Sentimental analysis of COVID-19 twitter data using deep learning and machine learning models

Main Article Content

Simran Darad https://orcid.org/0000-0003-4629-3980
Sridhar Krishnan https://orcid.org/0000-0002-4659-564X

Abstract

The novel coronavirus disease (COVID-19) is an ongoing pandemic with large global attention. However, spreading fake news on social media sites like Twitter is creating unnecessary anxiety and panic among people towards this disease. In this paper, we applied machine learning (ML) techniques to predict the sentiment of the people using social media such as Twitter during the COVID-19 peak in April 2021. The data contains tweets collected on the dates between 16 April 2021 and 26 April 2021 where the text of the tweets has been labelled by training the models with an already labelled dataset of corona virus tweets as positive, negative, and neutral.
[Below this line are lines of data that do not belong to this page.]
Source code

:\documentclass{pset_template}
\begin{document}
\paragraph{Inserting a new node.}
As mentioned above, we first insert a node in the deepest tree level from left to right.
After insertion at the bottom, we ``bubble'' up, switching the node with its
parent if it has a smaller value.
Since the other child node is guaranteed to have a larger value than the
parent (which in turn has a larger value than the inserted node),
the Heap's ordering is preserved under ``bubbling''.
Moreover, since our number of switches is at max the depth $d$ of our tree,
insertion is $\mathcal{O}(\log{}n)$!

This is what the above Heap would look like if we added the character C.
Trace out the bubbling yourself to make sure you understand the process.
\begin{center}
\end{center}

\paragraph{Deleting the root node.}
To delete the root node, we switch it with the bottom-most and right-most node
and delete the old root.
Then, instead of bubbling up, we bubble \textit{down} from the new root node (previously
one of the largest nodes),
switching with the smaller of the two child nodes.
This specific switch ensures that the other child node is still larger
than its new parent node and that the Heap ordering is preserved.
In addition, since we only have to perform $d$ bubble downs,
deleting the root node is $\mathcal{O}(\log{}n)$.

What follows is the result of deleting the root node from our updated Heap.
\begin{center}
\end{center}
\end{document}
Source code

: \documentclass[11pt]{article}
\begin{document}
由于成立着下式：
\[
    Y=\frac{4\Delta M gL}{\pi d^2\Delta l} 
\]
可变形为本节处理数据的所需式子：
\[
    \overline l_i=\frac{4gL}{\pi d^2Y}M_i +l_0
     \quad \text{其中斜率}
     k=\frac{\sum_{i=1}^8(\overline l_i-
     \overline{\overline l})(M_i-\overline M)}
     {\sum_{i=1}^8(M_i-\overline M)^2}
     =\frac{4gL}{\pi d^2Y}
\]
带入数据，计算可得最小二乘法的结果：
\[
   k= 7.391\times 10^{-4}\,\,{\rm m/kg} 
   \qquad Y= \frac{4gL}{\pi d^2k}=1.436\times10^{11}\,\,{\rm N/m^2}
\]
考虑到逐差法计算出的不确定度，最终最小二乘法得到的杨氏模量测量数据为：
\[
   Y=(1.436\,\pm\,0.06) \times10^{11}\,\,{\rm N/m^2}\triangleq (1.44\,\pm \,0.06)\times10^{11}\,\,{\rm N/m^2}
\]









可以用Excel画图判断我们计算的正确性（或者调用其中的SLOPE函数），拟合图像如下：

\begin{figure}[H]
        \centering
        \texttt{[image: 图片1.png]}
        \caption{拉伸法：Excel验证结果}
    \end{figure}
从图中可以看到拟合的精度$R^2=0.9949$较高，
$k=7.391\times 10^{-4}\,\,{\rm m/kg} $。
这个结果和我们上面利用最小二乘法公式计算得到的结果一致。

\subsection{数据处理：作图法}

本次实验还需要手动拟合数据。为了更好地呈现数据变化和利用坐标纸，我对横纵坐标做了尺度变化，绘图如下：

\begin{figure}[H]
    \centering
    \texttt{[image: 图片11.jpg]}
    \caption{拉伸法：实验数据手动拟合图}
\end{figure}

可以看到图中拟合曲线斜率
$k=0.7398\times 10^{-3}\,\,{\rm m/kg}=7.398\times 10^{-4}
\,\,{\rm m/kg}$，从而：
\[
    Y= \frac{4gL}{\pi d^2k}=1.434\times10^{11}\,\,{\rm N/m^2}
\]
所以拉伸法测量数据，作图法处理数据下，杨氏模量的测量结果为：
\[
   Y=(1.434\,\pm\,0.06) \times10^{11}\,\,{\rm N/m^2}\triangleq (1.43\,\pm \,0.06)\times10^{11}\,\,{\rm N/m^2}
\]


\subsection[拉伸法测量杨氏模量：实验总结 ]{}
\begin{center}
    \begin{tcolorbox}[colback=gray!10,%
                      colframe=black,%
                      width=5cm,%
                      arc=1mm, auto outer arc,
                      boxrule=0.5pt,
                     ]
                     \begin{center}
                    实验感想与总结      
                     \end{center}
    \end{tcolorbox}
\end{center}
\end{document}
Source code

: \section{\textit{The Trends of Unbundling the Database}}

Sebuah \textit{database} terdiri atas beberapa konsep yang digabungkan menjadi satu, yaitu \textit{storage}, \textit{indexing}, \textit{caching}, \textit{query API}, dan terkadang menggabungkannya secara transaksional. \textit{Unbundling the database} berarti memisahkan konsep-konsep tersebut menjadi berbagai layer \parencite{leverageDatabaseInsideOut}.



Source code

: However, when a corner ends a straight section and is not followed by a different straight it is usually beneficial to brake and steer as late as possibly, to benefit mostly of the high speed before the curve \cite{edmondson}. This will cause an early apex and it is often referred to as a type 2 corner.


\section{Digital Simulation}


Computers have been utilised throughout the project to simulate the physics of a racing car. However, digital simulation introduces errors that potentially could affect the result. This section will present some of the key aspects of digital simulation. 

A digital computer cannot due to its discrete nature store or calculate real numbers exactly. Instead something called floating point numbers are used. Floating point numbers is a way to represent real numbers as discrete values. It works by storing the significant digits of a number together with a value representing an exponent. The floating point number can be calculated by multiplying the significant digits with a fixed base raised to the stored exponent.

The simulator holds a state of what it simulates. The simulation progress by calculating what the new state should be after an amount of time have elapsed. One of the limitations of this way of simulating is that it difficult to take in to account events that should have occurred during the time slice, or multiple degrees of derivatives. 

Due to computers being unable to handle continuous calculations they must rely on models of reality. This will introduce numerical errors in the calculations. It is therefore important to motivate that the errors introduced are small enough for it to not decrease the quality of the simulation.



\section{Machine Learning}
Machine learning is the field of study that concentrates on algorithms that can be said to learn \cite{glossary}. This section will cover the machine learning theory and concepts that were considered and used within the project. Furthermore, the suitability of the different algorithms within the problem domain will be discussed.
Sentiment analysis was conducted by a deep learning model known as Bidirectional Encoder Representations from Transformers (BERT) and various ML models for text analysis and performance which were then compared among each other. ML models used were Naïve Bayes, Logistic Regression, Random Forest, Support Vector Machines, Stochastic Gradient Descent and Extreme Gradient Boosting. Accuracy for every sentiment was separately calculated. The classification accuracies of all the ML models produced were 66.4%, 77.7%, 74.5%, 74.7%, 78.6%, and 75.5\%, respectively and BERT model produced 84.2%. Each sentiment-classified model has accuracy around or above 75%, which is a quite significant value in text mining algorithms. We could infer that most people tweeting are taking positive and neutral approaches.